Almost immediately after starting work on these cutting patterns I realized that this is bullshit. Getting into the bind is trivial. I am doing it constantly without even trying. Even my novices with only a month or two of experience are getting into interesting binding situations.
Note to train this:
cut, thrusts, guards–soft and hard.
“Instant” and “Before”, “After” without hurry.
Do not seek close combat prematurely.
Those who aim for close combat
before they are ready, are cut down. — Liechtenauer
The difference is that we are no longer seeking the bind. The bind just happens. If you rush in actively trying to seek the bind or worse, close combat, you will get cut down. That’s why we keep seeing so many doubles occur during the onset or wide play.
Instead you should just allow the bind to occur naturally. When using tight, fast cuts with your arms extended your opponent has no choice but to do the same. To repeat the quote from yesterday,
Cut close into him, to the head and to the body, so he cannot change-through in front of your point. And when the cut ends up in the bind you shall not hesitate but shall quickly and fluently make attacks against the nearest opening, using the five strikes and other techniques that will be described later. — Ringeck
There it is in black and white. Cutting close to him, which means not taking big swings from contracted guards, will lead you to the bind.
Now I know some people are against what they see as “wimpy little cuts” thrown from the hands and wrists. But with a nice long hilt, you can obtain a lot of power by only moving one or both hands in relation to each other. Which may be why it is written,
Strike to the head, to the body,
do not refrain from swift strikes. — Liechtenauer
Now if you are on the defensive, you can use this advice to enter the bind,
In defending his person, a man must always hold his arms well extended, not only so that he will come to drive the blows of the enemy to the outside at a distance from his body, but it also makes him stronger and swifter in striking. — Manciolino
This kind of attitude is why Meyer’s version of the primary guards are so far forward. He doesn’t want you to wait of the attack with your hands held back and close the body. He wants you to be out there taking the fight to the opponent even when defending.
But back to my point. Until you’ve mastered the onset and the cutting patterns that emerge from it there is no point in working on binding techniques. You’ll never get close enough to actually need them. And if you try to force it anyways you’ll just be that much worse off.
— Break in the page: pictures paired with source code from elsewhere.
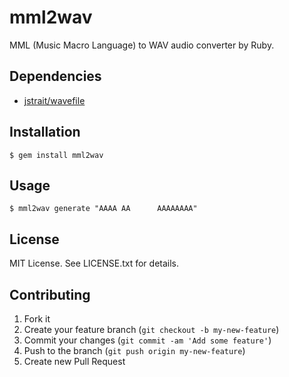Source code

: # mml2wav

MML (Music Macro Language) to WAV audio converter by Ruby.

## Dependencies

* [jstrait/wavefile](https://github.com/jstrait/wavefile)

## Installation

    $ gem install mml2wav

## Usage

    $ mml2wav generate "AAAA AA      AAAAAAAA"

## License

MIT License. See LICENSE.txt for details.

## Contributing

1. Fork it
2. Create your feature branch (`git checkout -b my-new-feature`)
3. Commit your changes (`git commit -am 'Add some feature'`)
4. Push to the branch (`git push origin my-new-feature`)
5. Create new Pull Request
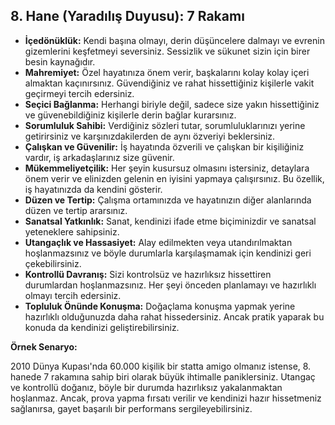 ## 8. Hane (Yaradılış Duyusu): 7 Rakamı

* **İçedönüklük:** Kendi başına olmayı, derin düşüncelere dalmayı ve evrenin gizemlerini keşfetmeyi seversiniz. Sessizlik ve sükunet sizin için birer besin kaynağıdır. 
* **Mahremiyet:** Özel hayatınıza önem verir, başkalarını kolay kolay içeri almaktan kaçınırsınız. Güvendiğiniz ve rahat hissettiğiniz kişilerle vakit geçirmeyi tercih edersiniz.
* **Seçici Bağlanma:** Herhangi biriyle değil, sadece size yakın hissettiğiniz ve güvenebildiğiniz kişilerle derin bağlar kurarsınız.
* **Sorumluluk Sahibi:** Verdiğiniz sözleri tutar, sorumluluklarınızı yerine getirirsiniz ve karşınızdakilerden de aynı özveriyi beklersiniz.
* **Çalışkan ve Güvenilir:** İş hayatında özverili ve çalışkan bir kişiliğiniz vardır, iş arkadaşlarınız size güvenir.
* **Mükemmeliyetçilik:** Her şeyin kusursuz olmasını istersiniz, detaylara önem verir ve elinizden gelenin en iyisini yapmaya çalışırsınız. Bu özellik, iş hayatınızda da kendini gösterir.
* **Düzen ve Tertip:** Çalışma ortamınızda ve hayatınızın diğer alanlarında düzen ve tertip ararsınız. 
* **Sanatsal Yatkınlık:** Sanat, kendinizi ifade etme biçiminizdir ve sanatsal yeteneklere sahipsiniz.
* **Utangaçlık ve Hassasiyet:**  Alay edilmekten veya utandırılmaktan hoşlanmazsınız ve böyle durumlarla karşılaşmamak için kendinizi geri çekebilirsiniz. 
* **Kontrollü Davranış:**  Sizi kontrolsüz ve hazırlıksız hissettiren durumlardan hoşlanmazsınız. Her şeyi önceden planlamayı ve hazırlıklı olmayı tercih edersiniz.
* **Topluluk Önünde Konuşma:**  Doğaçlama konuşma yapmak yerine hazırlıklı olduğunuzda daha rahat hissedersiniz. Ancak pratik yaparak bu konuda da kendinizi geliştirebilirsiniz.

**Örnek Senaryo:**

2010 Dünya Kupası'nda 60.000 kişilik bir statta amigo olmanız istense, 8. hanede 7 rakamına sahip biri olarak büyük ihtimalle paniklersiniz. Utangaç ve kontrollü doğanız, böyle bir durumda hazırlıksız yakalanmaktan hoşlanmaz. Ancak, prova yapma fırsatı verilir ve kendinizi hazır hissetmeniz sağlanırsa,  gayet başarılı bir performans sergileyebilirsiniz. 
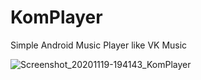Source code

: # KomPlayer
Simple Android Music Player like VK Music

![Screenshot_20201119-194143_KomPlayer](https://user-images.githubusercontent.com/50167116/99681017-81c0e080-2a9f-11eb-9888-b750c151b8af.jpg)
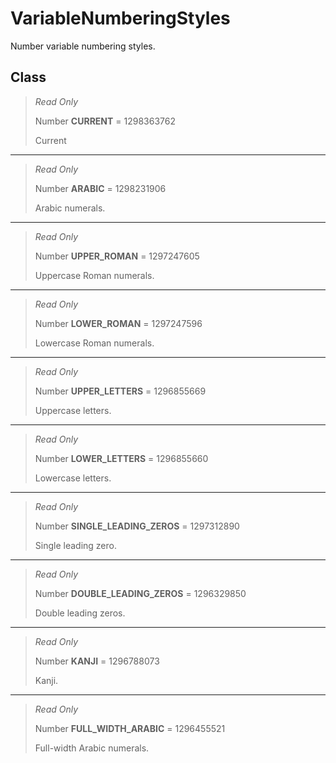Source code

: # VariableNumberingStyles
Number variable numbering styles.

## Class
> *Read Only* 
> 
> Number **CURRENT** = 1298363762
> 
> Current
*** 
> *Read Only* 
> 
> Number **ARABIC** = 1298231906
> 
> Arabic numerals.
*** 
> *Read Only* 
> 
> Number **UPPER_ROMAN** = 1297247605
> 
> Uppercase Roman numerals.
*** 
> *Read Only* 
> 
> Number **LOWER_ROMAN** = 1297247596
> 
> Lowercase Roman numerals.
*** 
> *Read Only* 
> 
> Number **UPPER_LETTERS** = 1296855669
> 
> Uppercase letters.
*** 
> *Read Only* 
> 
> Number **LOWER_LETTERS** = 1296855660
> 
> Lowercase letters.
*** 
> *Read Only* 
> 
> Number **SINGLE_LEADING_ZEROS** = 1297312890
> 
> Single leading zero.
*** 
> *Read Only* 
> 
> Number **DOUBLE_LEADING_ZEROS** = 1296329850
> 
> Double leading zeros.
*** 
> *Read Only* 
> 
> Number **KANJI** = 1296788073
> 
> Kanji.
*** 
> *Read Only* 
> 
> Number **FULL_WIDTH_ARABIC** = 1296455521
> 
> Full-width Arabic numerals.

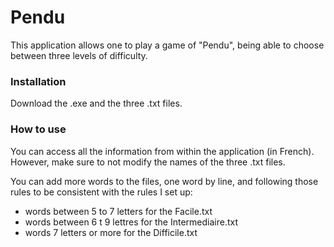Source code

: # Pendu

This application allows one to play a game of "Pendu", being able to choose between three levels of difficulty.

### Installation

Download the .exe and the three .txt files.

### How to use

You can access all the information from within the application (in French). However, make sure to not modify the names of the three .txt files.

You can add more words to the files, one word by line, and following those rules to be consistent with the rules I set up:
- words between 5 to 7 letters for the Facile.txt
- words between 6 t 9 lettres for the Intermediaire.txt
- words 7 letters or more for the Difficile.txt
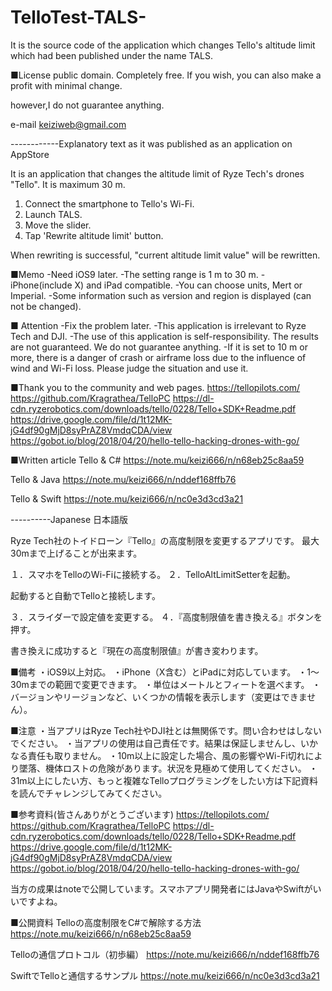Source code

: # TelloTest-TALS-
It is the source code of the application which changes Tello's altitude limit which had been published under the name TALS.

■License
public domain.
Completely free.
If you wish, you can also make a profit with minimal change.

however,I do not guarantee anything.

e-mail 
keiziweb@gmail.com
 
------------Explanatory text as it was published as an application on AppStore

It is an application that changes the altitude limit of Ryze Tech's drones "Tello".
It is maximum 30 m.

1. Connect the smartphone to Tello's Wi-Fi.
2. Launch TALS.
3. Move the slider.
4. Tap 'Rewrite altitude limit' button.

When rewriting is successful, "current altitude limit value" will be rewritten.

■Memo
-Need iOS9 later.
-The setting range is 1 m to 30 m.
-iPhone(include X) and iPad compatible.
-You can choose units, Mert or Imperial.
-Some information such as version and region is displayed (can not be changed).

■ Attention
-Fix the problem later.
-This application is irrelevant to Ryze Tech and DJI.
-The use of this application is self-responsibility. The results are not guaranteed. We do not guarantee anything.
-If it is set to 10 m or more, there is a danger of crash or airframe loss due to the influence of wind and Wi-Fi loss. Please judge the situation and use it.

■Thank you to the community and web pages.
https://tellopilots.com/
https://github.com/Kragrathea/TelloPC
https://dl-cdn.ryzerobotics.com/downloads/tello/0228/Tello+SDK+Readme.pdf
https://drive.google.com/file/d/1t12MK-jG4df90gMjD8syPrAZ8VmdqCDA/view
https://gobot.io/blog/2018/04/20/hello-tello-hacking-drones-with-go/

■Written article
Tello & C#
https://note.mu/keizi666/n/n68eb25c8aa59

Tello & Java
https://note.mu/keizi666/n/nddef168ffb76

Tello & Swift
https://note.mu/keizi666/n/nc0e3d3cd3a21

----------Japanese 日本語版

Ryze Tech社のトイドローン『Tello』の高度制限を変更するアプリです。
最大30mまで上げることが出来ます。

１．スマホをTelloのWi-Fiに接続する。
２．TelloAltLimitSetterを起動。

起動すると自動でTelloと接続します。

３．スライダーで設定値を変更する。
４．『高度制限値を書き換える』ボタンを押す。

書き換えに成功すると『現在の高度制限値』が書き変わります。

■備考
・iOS9以上対応。
・iPhone（X含む）とiPadに対応しています。
・1〜30mまでの範囲で変更できます。
・単位はメートルとフィートを選べます。
・バージョンやリージョンなど、いくつかの情報を表示します（変更はできません）。

■注意
・当アプリはRyze Tech社やDJI社とは無関係です。問い合わせはしないでください。
・当アプリの使用は自己責任です。結果は保証しませんし、いかなる責任も取りません。
・10m以上に設定した場合、風の影響やWi-Fi切れにより墜落、機体ロストの危険があります。状況を見極めて使用してください。
・31m以上にしたい方、もっと複雑なTelloプログラミングをしたい方は下記資料を読んでチャレンジしてみてください。

■参考資料(皆さんありがとうございます)
https://tellopilots.com/
https://github.com/Kragrathea/TelloPC
https://dl-cdn.ryzerobotics.com/downloads/tello/0228/Tello+SDK+Readme.pdf
https://drive.google.com/file/d/1t12MK-jG4df90gMjD8syPrAZ8VmdqCDA/view
https://gobot.io/blog/2018/04/20/hello-tello-hacking-drones-with-go/

当方の成果はnoteで公開しています。スマホアプリ開発者にはJavaやSwiftがいいですよね。

■公開資料
Telloの高度制限をC#で解除する方法
https://note.mu/keizi666/n/n68eb25c8aa59

Telloの通信プロトコル（初歩編）
https://note.mu/keizi666/n/nddef168ffb76

SwiftでTelloと通信するサンプル
https://note.mu/keizi666/n/nc0e3d3cd3a21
Likewise your opponent needs to learn how to defend himself from the cutting patterns. If he is struck on the first or second swing, there is no point in thinking about the bind. He needs to put up a strong defense so that you’ll actually need the binding techniques.
So even if you are a die hard Liechtenauer fan, take some time to learn Meyer’s cutting patterns. They aren’t that hard, but they need to be practiced both slowly with precision and quickly with vigor. You’ll find that those binding scenarios that Liechtenauer spends so much time talking about start occurring all the time in your free sparring. And you’ll never again want to start a binding drill with “and both fencers throw a zornhau from vom Tag”.